A sample of \(5.53 \mathrm{~g}\) of \(\mathrm{Mg}(\mathrm{OH})_{2}\) is added to \(25.0 \mathrm{~mL}\) of 0.200 \(\mathrm{M} \mathrm{HNO}_{3}\) (a) Write the chemical equation for the reaction that occurs. (b) Which is the limiting reactant in the reaction? (c) How many moles of \(\mathrm{Mg}(\mathrm{OH})_{2}, \mathrm{HNO}_{3},\) and \(\mathrm{Mg}\left(\mathrm{NO}_{3}\right)_{2}\) are present after the reaction is complete?

The balanced chemical equation for the neutralization reaction between magnesium hydroxide and nitric acid is given by: \( Mg(OH)_2 + 2 HNO_3 \rightarrow Mg(NO_3)_2 + 2 H_2O \) This equation indicates that for every mole of magnesium hydroxide reacted, two moles of nitric acid are also reacted, forming one mole of magnesium nitrate and two moles of water.

First, we need to calculate the moles of magnesium hydroxide and nitric acid present in the reaction. Moles of Mg(OH)₂ = mass / molar mass The molar mass of Mg(OH)₂ = 24.31 (Mg) + 2 * (16.00 (O) + 1.01 (H)) = 58.33 g/mol Moles of Mg(OH)₂ = 5.53 g / 58.33 g/mol ≈ 0.0948 mol Moles of HNO₃ = concentration * volume To convert the volume from milliliters to liters: 25.0 mL * (1L/1000mL) = 0.025 L Moles of HNO₃ = (0.200 mol/L) * 0.025 L = 0.00500 mol

To find out which reactant is the limiting reactant, we compare the moles ratios from the balanced chemical equation to the initial moles we have: Mg(OH)₂ : HNO₃ required for reaction = 1 : 2 Now we must compare the ratio of initial moles of Mg(OH)₂ and HNO₃ to this mol ratio from the balanced equation: 0.0948 mol Mg(OH)₂ : 0.00500 mol HNO₃ We can see that there are not enough moles of HNO₃ relative to Mg(OH)₂. Thus, HNO₃ is the limiting reactant.

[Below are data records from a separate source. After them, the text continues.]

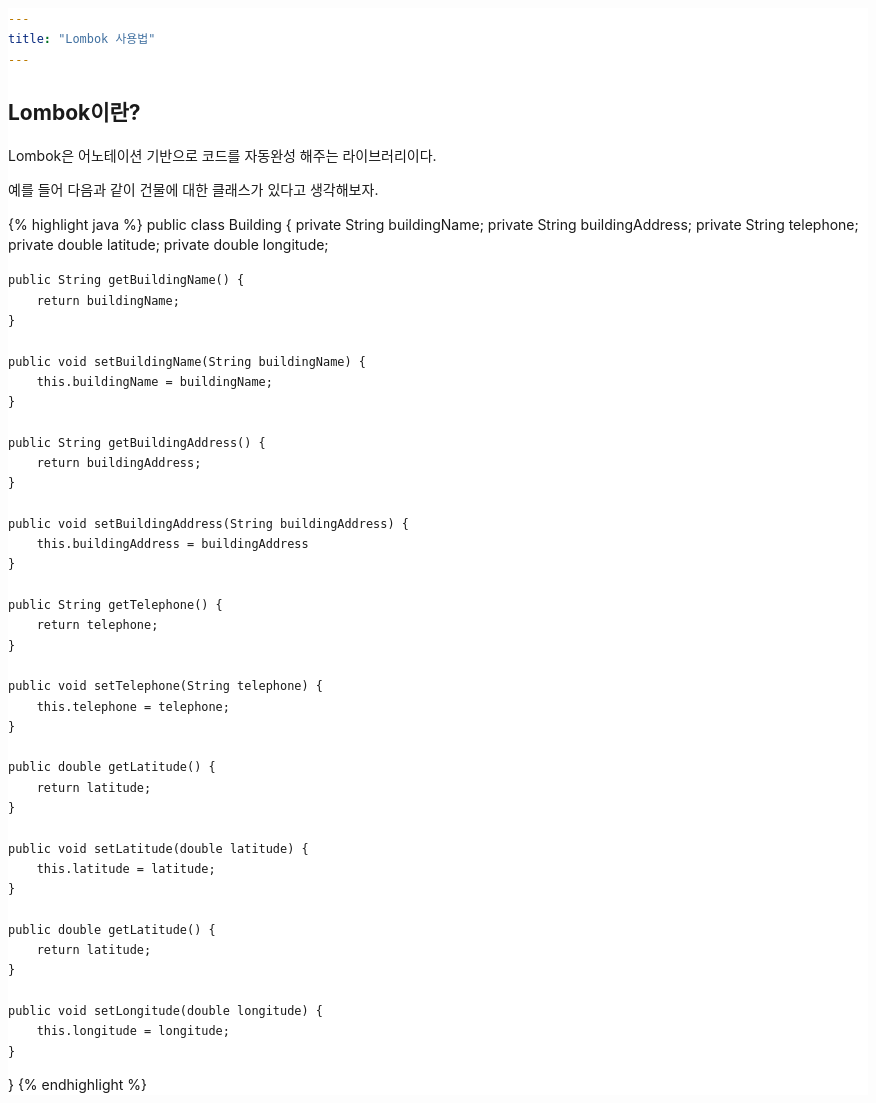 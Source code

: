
 ```yaml
---
title: "Lombok 사용법"
---
```


## Lombok이란?
Lombok은 어노테이션 기반으로 코드를 자동완성 해주는 라이브러리이다.

예를 들어 다음과 같이 건물에 대한 클래스가 있다고 생각해보자.

{% highlight java %}
public class Building {
    private String buildingName;
    private String buildingAddress;
    private String telephone;
    private double latitude;
    private double longitude;

    public String getBuildingName() {
        return buildingName;
    }

    public void setBuildingName(String buildingName) {
        this.buildingName = buildingName;
    }

    public String getBuildingAddress() {
        return buildingAddress;
    }

    public void setBuildingAddress(String buildingAddress) {
        this.buildingAddress = buildingAddress
    }

    public String getTelephone() {
        return telephone;
    }

    public void setTelephone(String telephone) {
        this.telephone = telephone;
    }

    public double getLatitude() {
        return latitude;
    }

    public void setLatitude(double latitude) {
        this.latitude = latitude;
    }

    public double getLatitude() {
        return latitude;
    }

    public void setLongitude(double longitude) {
        this.longitude = longitude;
    }
}
{% endhighlight %}
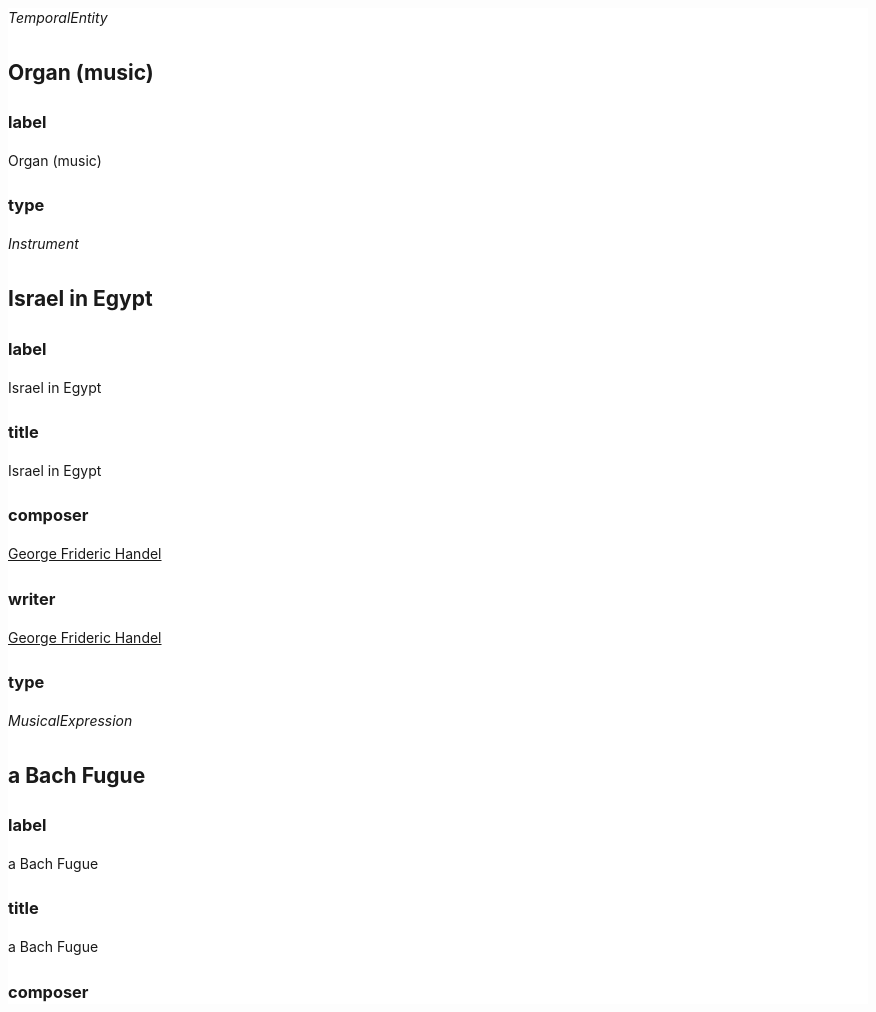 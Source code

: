 
*TemporalEntity*

## Organ (music)

### label


Organ (music)

### type


*Instrument*

## Israel in Egypt

### label


Israel in Egypt

### title


Israel in Egypt

### composer


[George Frideric Handel](#George-Frideric-Handel)

### writer


[George Frideric Handel](#George-Frideric-Handel)

### type


*MusicalExpression*

## a Bach Fugue

### label


a Bach Fugue

### title


a Bach Fugue

### composer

As HNO₃ is the limiting reactant, we use its moles to determine the amounts of the other compounds: (a) Mg(OH)₂ From the stoichiometry, 1 mole of Mg(OH)₂ reacts with 2 moles of HNO₃. Therefore, Moles of Mg(OH)₂ reacted = Moles of HNO₃ / 2 = 0.00500 mol / 2 = 0.00250 mol Moles of Mg(OH)₂ remaining = initial moles - reacted moles = 0.0948 mol - 0.00250 mol ≈ 0.0923 mol (b) HNO₃ Since HNO₃ is the limiting reactant, all of its moles are consumed by the reaction. Moles of HNO₃ remaining = 0 mol (c) Mg(NO₃)₂ From the stoichiometry, 1 mole of Mg(OH)₂ reacts with 2 moles of HNO₃ to form 1 mole of Mg(NO₃)₂. Thus, the moles of Mg(NO₃)₂ formed are equal to the moles of Mg(OH)₂ reacted. Moles of Mg(NO₃)₂ formed = 0.00250 mol In summary, after the reaction is complete, there are approximately 0.0923 moles of Mg(OH)₂, 0 moles of HNO₃, and 0.00250 moles of Mg(NO₃)₂.